** GIVEN DATA follows **

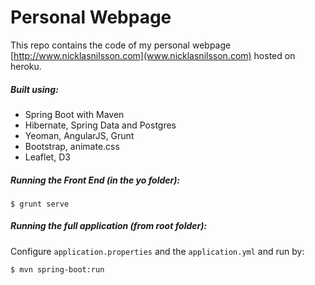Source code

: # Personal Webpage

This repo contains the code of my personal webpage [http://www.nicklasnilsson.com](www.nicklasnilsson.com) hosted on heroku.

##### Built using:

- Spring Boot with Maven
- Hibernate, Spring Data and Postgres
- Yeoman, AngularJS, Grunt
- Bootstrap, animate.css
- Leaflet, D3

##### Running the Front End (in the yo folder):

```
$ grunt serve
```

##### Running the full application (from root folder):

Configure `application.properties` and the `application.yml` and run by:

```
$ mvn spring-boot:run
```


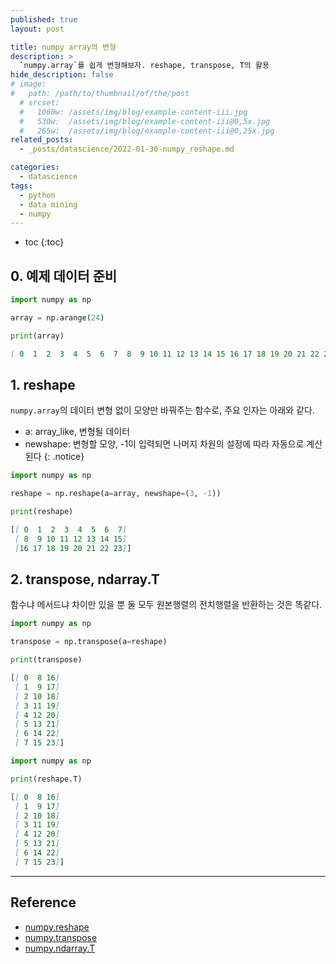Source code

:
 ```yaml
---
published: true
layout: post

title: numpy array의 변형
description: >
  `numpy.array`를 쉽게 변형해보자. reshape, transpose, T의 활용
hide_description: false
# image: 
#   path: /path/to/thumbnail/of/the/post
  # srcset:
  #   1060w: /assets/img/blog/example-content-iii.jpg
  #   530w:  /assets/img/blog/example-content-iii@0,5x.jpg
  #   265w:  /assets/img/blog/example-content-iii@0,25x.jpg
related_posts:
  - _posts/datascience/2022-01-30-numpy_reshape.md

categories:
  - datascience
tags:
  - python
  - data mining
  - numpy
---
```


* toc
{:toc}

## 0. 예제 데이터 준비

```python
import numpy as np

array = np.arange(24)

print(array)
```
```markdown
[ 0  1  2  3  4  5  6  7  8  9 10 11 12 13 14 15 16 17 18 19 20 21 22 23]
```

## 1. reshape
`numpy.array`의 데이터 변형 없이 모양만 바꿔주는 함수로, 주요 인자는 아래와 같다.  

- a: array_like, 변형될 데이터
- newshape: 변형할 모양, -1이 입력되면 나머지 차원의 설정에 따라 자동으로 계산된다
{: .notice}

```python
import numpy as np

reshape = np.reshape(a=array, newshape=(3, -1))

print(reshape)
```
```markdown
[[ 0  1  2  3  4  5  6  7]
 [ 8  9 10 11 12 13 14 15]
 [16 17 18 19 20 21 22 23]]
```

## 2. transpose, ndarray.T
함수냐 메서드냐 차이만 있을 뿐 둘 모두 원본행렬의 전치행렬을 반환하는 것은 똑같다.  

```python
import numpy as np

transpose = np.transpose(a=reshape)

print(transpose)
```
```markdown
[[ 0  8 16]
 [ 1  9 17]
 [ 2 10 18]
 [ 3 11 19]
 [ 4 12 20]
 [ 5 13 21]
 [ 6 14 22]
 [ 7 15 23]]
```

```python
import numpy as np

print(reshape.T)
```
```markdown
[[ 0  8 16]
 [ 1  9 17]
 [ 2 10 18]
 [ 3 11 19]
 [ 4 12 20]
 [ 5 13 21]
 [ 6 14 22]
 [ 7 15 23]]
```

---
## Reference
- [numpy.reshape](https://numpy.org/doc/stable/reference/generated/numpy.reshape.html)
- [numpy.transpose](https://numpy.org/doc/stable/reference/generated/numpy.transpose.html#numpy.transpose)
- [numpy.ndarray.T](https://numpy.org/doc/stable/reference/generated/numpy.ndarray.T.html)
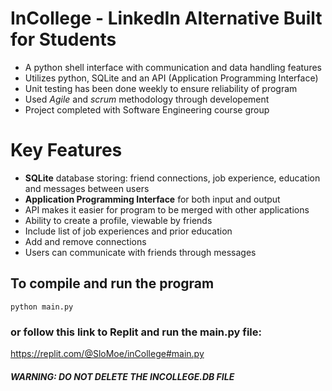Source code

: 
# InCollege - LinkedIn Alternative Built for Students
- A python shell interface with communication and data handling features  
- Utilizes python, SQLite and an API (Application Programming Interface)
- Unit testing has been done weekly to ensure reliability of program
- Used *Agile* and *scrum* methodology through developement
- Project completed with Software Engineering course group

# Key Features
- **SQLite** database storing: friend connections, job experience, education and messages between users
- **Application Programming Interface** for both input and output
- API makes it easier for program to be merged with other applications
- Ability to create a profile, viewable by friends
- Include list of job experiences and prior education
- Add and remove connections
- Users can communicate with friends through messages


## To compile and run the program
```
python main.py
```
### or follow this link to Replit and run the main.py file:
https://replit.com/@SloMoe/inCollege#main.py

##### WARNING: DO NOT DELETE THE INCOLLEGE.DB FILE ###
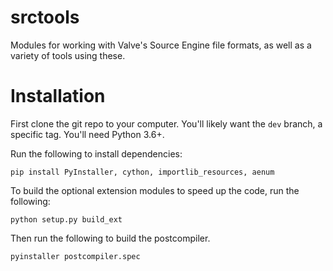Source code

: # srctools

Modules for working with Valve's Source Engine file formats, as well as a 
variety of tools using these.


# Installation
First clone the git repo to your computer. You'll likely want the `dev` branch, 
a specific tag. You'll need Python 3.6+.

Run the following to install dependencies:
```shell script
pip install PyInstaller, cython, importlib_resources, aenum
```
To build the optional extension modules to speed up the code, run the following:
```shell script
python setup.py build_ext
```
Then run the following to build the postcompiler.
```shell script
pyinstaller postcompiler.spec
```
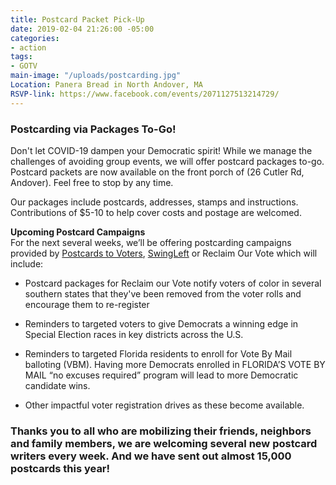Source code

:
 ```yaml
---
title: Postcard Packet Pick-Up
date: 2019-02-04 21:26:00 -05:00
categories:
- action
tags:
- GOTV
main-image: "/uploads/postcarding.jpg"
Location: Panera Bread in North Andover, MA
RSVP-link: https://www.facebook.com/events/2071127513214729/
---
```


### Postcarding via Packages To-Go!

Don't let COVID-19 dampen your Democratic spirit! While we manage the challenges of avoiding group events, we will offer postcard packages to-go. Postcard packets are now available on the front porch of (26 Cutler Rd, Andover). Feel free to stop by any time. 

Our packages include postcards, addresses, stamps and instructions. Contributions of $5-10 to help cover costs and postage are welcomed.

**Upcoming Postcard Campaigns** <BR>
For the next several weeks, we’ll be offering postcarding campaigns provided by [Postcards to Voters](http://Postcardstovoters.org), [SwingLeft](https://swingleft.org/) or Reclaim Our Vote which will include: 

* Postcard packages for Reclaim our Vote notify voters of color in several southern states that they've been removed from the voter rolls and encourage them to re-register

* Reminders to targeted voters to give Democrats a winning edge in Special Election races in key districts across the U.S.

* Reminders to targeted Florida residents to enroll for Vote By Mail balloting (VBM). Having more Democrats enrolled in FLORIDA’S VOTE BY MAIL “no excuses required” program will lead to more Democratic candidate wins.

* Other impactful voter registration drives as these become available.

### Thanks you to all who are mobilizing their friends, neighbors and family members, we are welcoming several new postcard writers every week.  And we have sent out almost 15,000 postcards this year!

** End of GIVEN DATA **
** GIVEN DATA follows **

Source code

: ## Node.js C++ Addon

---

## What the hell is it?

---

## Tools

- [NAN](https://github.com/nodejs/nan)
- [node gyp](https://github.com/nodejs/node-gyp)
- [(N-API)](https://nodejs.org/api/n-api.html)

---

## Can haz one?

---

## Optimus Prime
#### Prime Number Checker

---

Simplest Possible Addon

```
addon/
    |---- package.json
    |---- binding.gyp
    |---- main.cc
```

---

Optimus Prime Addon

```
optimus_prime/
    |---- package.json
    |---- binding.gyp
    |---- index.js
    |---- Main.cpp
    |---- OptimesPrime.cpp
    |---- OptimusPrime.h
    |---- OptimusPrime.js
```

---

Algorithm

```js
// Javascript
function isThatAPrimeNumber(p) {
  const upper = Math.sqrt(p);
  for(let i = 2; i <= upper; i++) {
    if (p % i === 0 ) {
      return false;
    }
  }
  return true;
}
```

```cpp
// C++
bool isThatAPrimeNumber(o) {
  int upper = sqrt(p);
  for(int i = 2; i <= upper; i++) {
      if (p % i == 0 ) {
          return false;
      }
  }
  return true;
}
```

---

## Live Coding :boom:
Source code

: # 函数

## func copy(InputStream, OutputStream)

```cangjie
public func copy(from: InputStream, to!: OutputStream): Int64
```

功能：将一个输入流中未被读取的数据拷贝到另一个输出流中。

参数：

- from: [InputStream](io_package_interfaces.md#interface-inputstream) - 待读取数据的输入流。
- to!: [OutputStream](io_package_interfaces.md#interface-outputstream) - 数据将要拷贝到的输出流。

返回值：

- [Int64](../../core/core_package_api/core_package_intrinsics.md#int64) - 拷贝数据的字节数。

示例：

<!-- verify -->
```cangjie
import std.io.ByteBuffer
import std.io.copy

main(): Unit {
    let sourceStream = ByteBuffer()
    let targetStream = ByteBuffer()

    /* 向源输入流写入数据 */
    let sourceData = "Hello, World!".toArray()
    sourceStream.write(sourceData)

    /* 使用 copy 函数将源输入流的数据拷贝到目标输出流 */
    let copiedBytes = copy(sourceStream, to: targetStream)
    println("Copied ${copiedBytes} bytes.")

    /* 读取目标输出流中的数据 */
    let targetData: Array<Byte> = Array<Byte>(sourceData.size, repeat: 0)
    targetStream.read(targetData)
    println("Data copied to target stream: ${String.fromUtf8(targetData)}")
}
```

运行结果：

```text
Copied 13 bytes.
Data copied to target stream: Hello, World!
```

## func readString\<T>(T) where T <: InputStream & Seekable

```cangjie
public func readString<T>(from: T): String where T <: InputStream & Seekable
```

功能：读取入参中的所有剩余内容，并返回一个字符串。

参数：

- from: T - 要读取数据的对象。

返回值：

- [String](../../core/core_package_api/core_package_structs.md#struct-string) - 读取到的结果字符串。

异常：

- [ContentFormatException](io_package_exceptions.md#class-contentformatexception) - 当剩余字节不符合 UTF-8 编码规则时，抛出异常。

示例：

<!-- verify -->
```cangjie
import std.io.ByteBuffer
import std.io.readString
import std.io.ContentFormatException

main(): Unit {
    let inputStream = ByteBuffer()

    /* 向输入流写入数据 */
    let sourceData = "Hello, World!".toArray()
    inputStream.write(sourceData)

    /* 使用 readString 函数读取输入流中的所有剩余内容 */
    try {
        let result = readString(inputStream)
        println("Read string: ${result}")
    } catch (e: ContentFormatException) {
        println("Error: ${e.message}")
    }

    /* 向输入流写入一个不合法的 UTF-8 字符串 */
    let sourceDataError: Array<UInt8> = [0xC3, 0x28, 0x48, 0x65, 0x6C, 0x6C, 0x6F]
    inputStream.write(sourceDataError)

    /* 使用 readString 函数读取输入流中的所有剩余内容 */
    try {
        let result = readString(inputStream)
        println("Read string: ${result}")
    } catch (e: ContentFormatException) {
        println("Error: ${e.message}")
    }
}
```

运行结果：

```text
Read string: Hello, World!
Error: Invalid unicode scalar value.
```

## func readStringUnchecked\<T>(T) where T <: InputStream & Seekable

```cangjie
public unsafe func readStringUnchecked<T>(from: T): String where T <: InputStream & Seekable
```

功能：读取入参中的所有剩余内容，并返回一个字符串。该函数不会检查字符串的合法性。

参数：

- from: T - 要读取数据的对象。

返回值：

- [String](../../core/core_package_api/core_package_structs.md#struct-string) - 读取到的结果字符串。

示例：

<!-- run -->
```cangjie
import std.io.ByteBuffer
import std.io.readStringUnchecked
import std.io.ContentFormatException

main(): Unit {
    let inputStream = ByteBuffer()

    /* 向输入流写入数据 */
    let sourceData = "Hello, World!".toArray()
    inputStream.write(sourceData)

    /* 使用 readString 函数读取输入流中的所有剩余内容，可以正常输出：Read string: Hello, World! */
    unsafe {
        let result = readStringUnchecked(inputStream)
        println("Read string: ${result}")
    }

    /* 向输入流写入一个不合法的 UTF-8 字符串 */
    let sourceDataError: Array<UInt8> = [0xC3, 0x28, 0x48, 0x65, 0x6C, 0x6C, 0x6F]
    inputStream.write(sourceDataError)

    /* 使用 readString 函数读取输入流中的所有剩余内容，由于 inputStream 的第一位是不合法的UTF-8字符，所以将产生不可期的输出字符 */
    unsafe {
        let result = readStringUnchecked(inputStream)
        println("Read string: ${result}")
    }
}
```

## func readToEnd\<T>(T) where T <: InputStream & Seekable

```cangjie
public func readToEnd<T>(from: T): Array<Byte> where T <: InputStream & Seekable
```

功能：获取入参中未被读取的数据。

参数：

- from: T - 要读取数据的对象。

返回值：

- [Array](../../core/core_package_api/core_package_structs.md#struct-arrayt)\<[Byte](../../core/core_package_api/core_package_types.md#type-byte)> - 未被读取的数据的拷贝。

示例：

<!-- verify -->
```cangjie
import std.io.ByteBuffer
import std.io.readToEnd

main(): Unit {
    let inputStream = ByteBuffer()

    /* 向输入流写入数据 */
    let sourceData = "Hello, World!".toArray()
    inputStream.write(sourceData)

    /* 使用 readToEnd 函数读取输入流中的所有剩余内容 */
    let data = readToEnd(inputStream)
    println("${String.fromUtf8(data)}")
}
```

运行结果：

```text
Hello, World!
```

** End of GIVEN DATA **

◆ **PROBLEM**: The lines holding the word "Running" are the answer. Find them in the entries and copy them.

◆ **TASK RESPONSE**:
##### Running the Front End (in the yo folder):
##### Running the full application (from root folder):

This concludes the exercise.